Hey, remember last month when I asked about releasing Cyrus v3.2 
<https://lists.andrew.cmu.edu/pipermail/cyrus-devel/2019-November/004509.html>?

That thread had some more conversation about what needs to get done before 
v3.2, and I wanted to come back to it and turn some things on their head.

Right now, we’re talking about Cyrus releases being feature-bound. “We’ll 
release v3.2 when feature X is done.” I think we’re not being well-served by 
that. As feature X is delayed (for various reasons that we can’t easily 
eliminate), it doesn’t just delay the feature, but also all the other minor 
bugfixes and optimizations that we’ve made in the master branch.

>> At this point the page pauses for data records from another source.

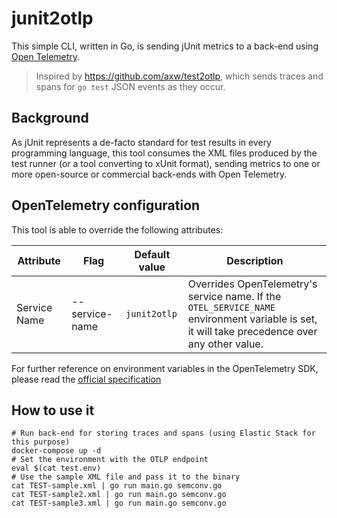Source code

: # junit2otlp

This simple CLI, written in Go, is sending jUnit metrics to a back-end using [Open Telemetry](https://opentelemetry.io).

> Inspired by https://github.com/axw/test2otlp, which sends traces and spans for `go test` JSON events as they occur.

## Background
As jUnit represents a de-facto standard for test results in every programming language, this tool consumes the XML files produced by the test runner (or a tool converting to xUnit format), sending metrics to one or more open-source or commercial back-ends with Open Telemetry.

## OpenTelemetry configuration
This tool is able to override the following attributes:

| Attribute | Flag | Default value | Description |
| --------- | ---- | ------------- | ----------- |
| Service Name | --service-name | `junit2otlp` | Overrides OpenTelemetry's service name. If the `OTEL_SERVICE_NAME` environment variable is set, it will take precedence over any other value. |

For further reference on environment variables in the OpenTelemetry SDK, please read the [official specification](https://opentelemetry.io/docs/reference/specification/sdk-environment-variables/)

## How to use it

```shell
# Run back-end for storing traces and spans (using Elastic Stack for this purpose)
docker-compose up -d
# Set the environment with the OTLP endpoint
eval $(cat test.env)
# Use the sample XML file and pass it to the binary
cat TEST-sample.xml | go run main.go semconv.go
cat TEST-sample2.xml | go run main.go semconv.go
cat TEST-sample3.xml | go run main.go semconv.go
```

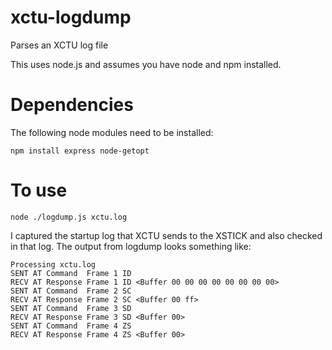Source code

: # xctu-logdump
Parses an XCTU log file

This uses node.js and assumes you have node and npm installed.

# Dependencies

The following node modules need to be installed:
```
npm install express node-getopt
```

# To use

```
node ./logdump.js xctu.log
```

I captured the startup log that XCTU sends to the XSTICK and also checked in that
log. The output from logdump looks something like:
```
Processing xctu.log
SENT AT Command  Frame 1 ID
RECV AT Response Frame 1 ID <Buffer 00 00 00 00 00 00 00 00>
SENT AT Command  Frame 2 SC
RECV AT Response Frame 2 SC <Buffer 00 ff>
SENT AT Command  Frame 3 SD
RECV AT Response Frame 3 SD <Buffer 00>
SENT AT Command  Frame 4 ZS
RECV AT Response Frame 4 ZS <Buffer 00>
```

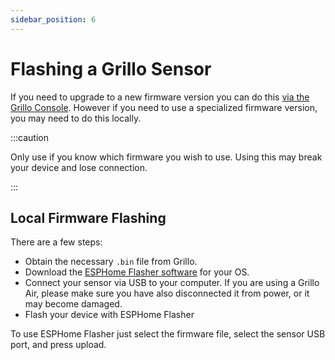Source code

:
 ```yaml
---
sidebar_position: 6
---
```

# Flashing a Grillo Sensor
If you need to upgrade to a new firmware version you can do this [via the Grillo Console](/docs/grillo-console/stations/configure-grillo-sensors.md). However if you need to use a specialized firmware version, you may need to do this locally.

:::caution

Only use if you know which firmware you wish to use. Using this may break your device and lose connection.

:::

## Local Firmware Flashing
There are a few steps:
- Obtain the necessary `.bin` file from Grillo. 
- Download the [ESPHome Flasher software](https://github.com/esphome/esphome-flasher/releases/tag/1.4.0) for your OS.
- Connect your sensor via USB to your computer. If you are using a Grillo Air, please make sure you have also disconnected it from power, or it may become damaged.
- Flash your device with ESPHome Flasher

To use ESPHome Flasher just select the firmware file, select the sensor USB port, and press upload. 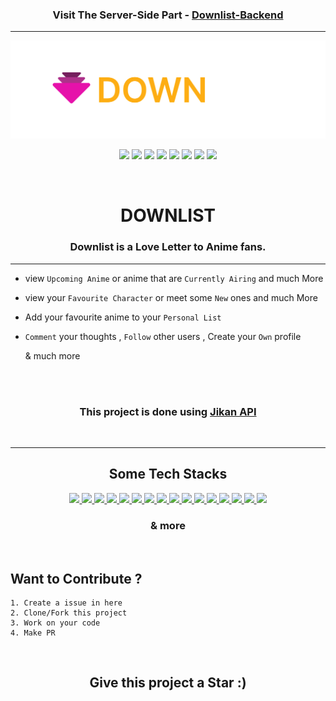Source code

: 
<h3 align="center">Visit The Server-Side Part - <a align="center" href ="https://github.com/Anirban-1490/Downlist-Backend">Downlist-Backend</a></h3>

---

<p align="center">
<img src="https://github.com/Anirban-1490/Downlist/blob/master/public/DownlistLogoNew.svg"></a>
</p>

<p align="center">
<a href="https://github.com/Anirban-1490"><img src="https://img.shields.io/badge/PRs-welcome-brightgreen.svg?style=flat&logo=github"></a> 
<a href="https://github.com/Anirban-1490"><img src="https://badges.frapsoft.com/os/v1/open-source.svg?v=103"></a> 
<a href="https://github.com/Anirban-1490"><img src="https://img.shields.io/static/v1.svg?label=Contributions&message=Welcome&color=0059b3&style=flat-square"></a>
<a href="https://github.com/Anirban-1490/Project-Uplist/graphs/contributors"><img src="https://img.shields.io/github/contributors-anon/Anirban-1490/Project-Uplist"></a>
<a href="https://github.com/Anirban-1490"><img src="https://img.shields.io/maintenance/yes/2022"></a>
<a href="https://github.com/Anirban-1490"><img src="https://badgen.net/github/commits/Anirban-1490/Project-Uplist"></a>
   <a href="https://github.com/Anirban-1490"><img src="https://badgen.net/github/open-prs/Anirban-1490/Project-Uplist"></a>
   <a href="https://github.com/Anirban-1490"><img src="https://badgen.net/github/closed-prs/Anirban-1490/Project-Uplist"></a>
   
</p> 

<br>
<h1 align="center">DOWNLIST</h1>

<h3 align="center">Downlist is a Love Letter to Anime fans.</h3>

---
 - view `Upcoming Anime` or anime that are `Currently Airing` and much More 
 
 - view your `Favourite Character` or meet some `New` ones and much More 
 
 - Add your favourite anime to your `Personal List`
 
 - `Comment` your thoughts , `Follow` other users , Create your `Own` profile
 
    & much more
 
 
 <br>
 
 <br>
 

<h3 align="center">This project is done using <a align="center" href ="https://github.com/jikan-me/jikan">Jikan API</a></h3> 

<br>

----
<h2 align="center">Some Tech Stacks</h2>

<p align="center">
  <a href="https://skillicons.dev">
    <img src="https://img.shields.io/badge/react-%2320232a.svg?style=for-the-badge&logo=react&logoColor=%2361DAFB" />
    <img src="https://img.shields.io/badge/Next-black?style=for-the-badge&logo=next.js&logoColor=white" />
    <img src="https://img.shields.io/badge/javascript-%23323330.svg?style=for-the-badge&logo=javascript&logoColor=%23F7DF1E" />
    <img src="https://img.shields.io/badge/SASS-hotpink.svg?style=for-the-badge&logo=SASS&logoColor=white" />
    <img src="https://img.shields.io/badge/css3-%231572B6.svg?style=for-the-badge&logo=css3&logoColor=white" />
    <img src="https://img.shields.io/badge/NPM-%23000000.svg?style=for-the-badge&logo=npm&logoColor=white" />
    <img src="https://img.shields.io/badge/Visual%20Studio%20Code-0078d7.svg?style=for-the-badge&logo=visual-studio-code&logoColor=white" />
    <img src="https://img.shields.io/badge/figma-%23F24E1E.svg?style=for-the-badge&logo=figma&logoColor=white" />
    <img src="https://img.shields.io/badge/MongoDB-%234ea94b.svg?style=for-the-badge&logo=mongodb&logoColor=white" />
    <img src="https://img.shields.io/badge/React_Router-CA4245?style=for-the-badge&logo=react-router&logoColor=white" />
    <img src="https://img.shields.io/badge/express.js-%23404d59.svg?style=for-the-badge&logo=express&logoColor=%2361DAFB" />
    <img src="https://img.shields.io/badge/JWT-black?style=for-the-badge&logo=JSON%20web%20tokens" />
    <img src="https://img.shields.io/badge/-React%20Query-FF4154?style=for-the-badge&logo=react%20query&logoColor=white" />
    <img src="https://img.shields.io/badge/html5-%23E34F26.svg?style=for-the-badge&logo=html5&logoColor=white" />
    <img src="https://img.shields.io/badge/git-%23F05033.svg?style=for-the-badge&logo=git&logoColor=white" />
    <img src="https://img.shields.io/badge/github-%23121011.svg?style=for-the-badge&logo=github&logoColor=white" />     
  </a>
</p>
   
<h3 align="center"> & more </h3>

<br>

## Want to Contribute ?

   ```
   1. Create a issue in here
   2. Clone/Fork this project
   3. Work on your code
   4. Make PR
   ```

 <br>
 
 <h2 align="center">Give this project a Star :)</h2>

Also, it sets 
up the idea that we delay releases for the sake of fixes, instead of releasing 
the fixes that are ready.

That is: every additional criteria for a new release is another doorway to 
delay. Instead of opening those doors, I would rather try to eliminate all of 
them.

I propose that instead of tying releases to milestones, we tie them to the 
calendar. For the sake of full disclosure: I am modeling this suggestion on the 
release cycle of perl <https://metacpan.org/pod/perlpolicy>, which I ran for 
several years. I found the process more than satisfactory, then.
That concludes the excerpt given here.